*** SUPPLIED INFORMATION ***

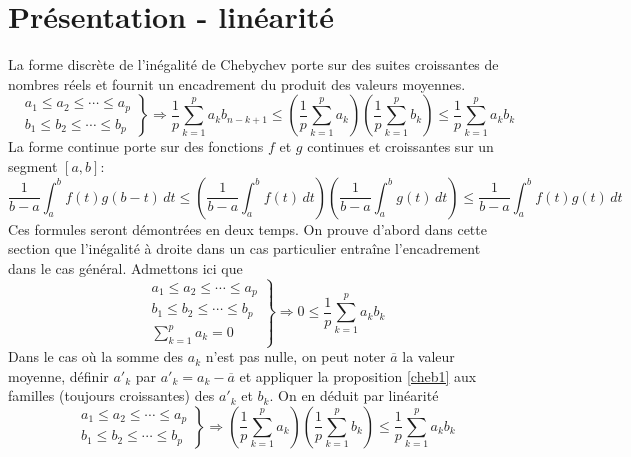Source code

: 
\section{Présentation - linéarité}
La forme discrète de l'inégalité de Chebychev porte sur des suites croissantes de nombres réels et fournit un encadrement du produit des valeurs moyennes.
\begin{displaymath}
\left.
\begin{aligned}
  &a_1\leq a_2\leq \cdots \leq a_p\\ &b_1\leq b_2\leq \cdots \leq b_p 
\end{aligned}
\right\rbrace 
\Rightarrow
\frac{1}{p}\sum_{k=1}^p a_kb_{n-k+1}
\leq \left(\frac{1}{p}\sum_{k=1}^p a_k \right) \left(\frac{1}{p}\sum_{k=1}^p b_k \right)
\leq \frac{1}{p}\sum_{k=1}^p a_kb_k 
\end{displaymath}
La forme continue porte sur des fonctions $f$ et $g$ continues et croissantes sur un segment $[a,b]$:
\begin{displaymath}
\frac{1}{b-a}\int_{a}^b f(t)g(b-t)\, dt
\leq \left(\frac{1}{b-a}\int_{a}^b f(t)\, dt \right) \left(\frac{1}{b-a}\int_{a}^b g(t)\, dt \right)
\leq \frac{1}{b-a}\int_{a}^b f(t)g(t)\, dt 
\end{displaymath}
Ces formules seront démontrées en deux temps. On prouve d'abord dans cette section que l'inégalité à droite dans un cas particulier entraîne l'encadrement dans le cas général.\newline
Admettons ici que
\begin{equation}
\left.
\begin{aligned}
  &a_1\leq a_2\leq \cdots \leq a_p\\ &b_1\leq b_2\leq \cdots \leq b_p \\ &\sum_{k=1}^p a_k = 0
\end{aligned}
\right\rbrace 
\Rightarrow
0 \leq \frac{1}{p}\sum_{k=1}^p a_kb_k
\label{cheb1}
\end{equation}
Dans le cas où la somme des $a_k$ n'est pas nulle, on peut noter $\overline{a}$ la valeur moyenne, définir $a'_k$ par $a'_k = a_k -\overline{a}$ et appliquer la proposition \ref{cheb1} aux familles (toujours croissantes) des $a'_k$ et $b_k$. On en déduit par linéarité 
\begin{equation}
\left.
\begin{aligned}
  &a_1\leq a_2\leq \cdots \leq a_p\\ &b_1\leq b_2\leq \cdots \leq b_p
\end{aligned}
\right\rbrace 
\Rightarrow
\left(\frac{1}{p}\sum_{k=1}^p a_k \right) \left(\frac{1}{p}\sum_{k=1}^p b_k \right)
\leq \frac{1}{p}\sum_{k=1}^p a_kb_k
\label{cheb2}
\end{equation}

***

## PROBLEM TO SOLVE:
Where a line in the records above contains the word "forme", copy that line.

## TASK SOLUTION:
La forme discrète de l'inégalité de Chebychev porte sur des suites croissantes de nombres réels et fournit un encadrement du produit des valeurs moyennes.
La forme continue porte sur des fonctions $f$ et $g$ continues et croissantes sur un segment $[a,b]$:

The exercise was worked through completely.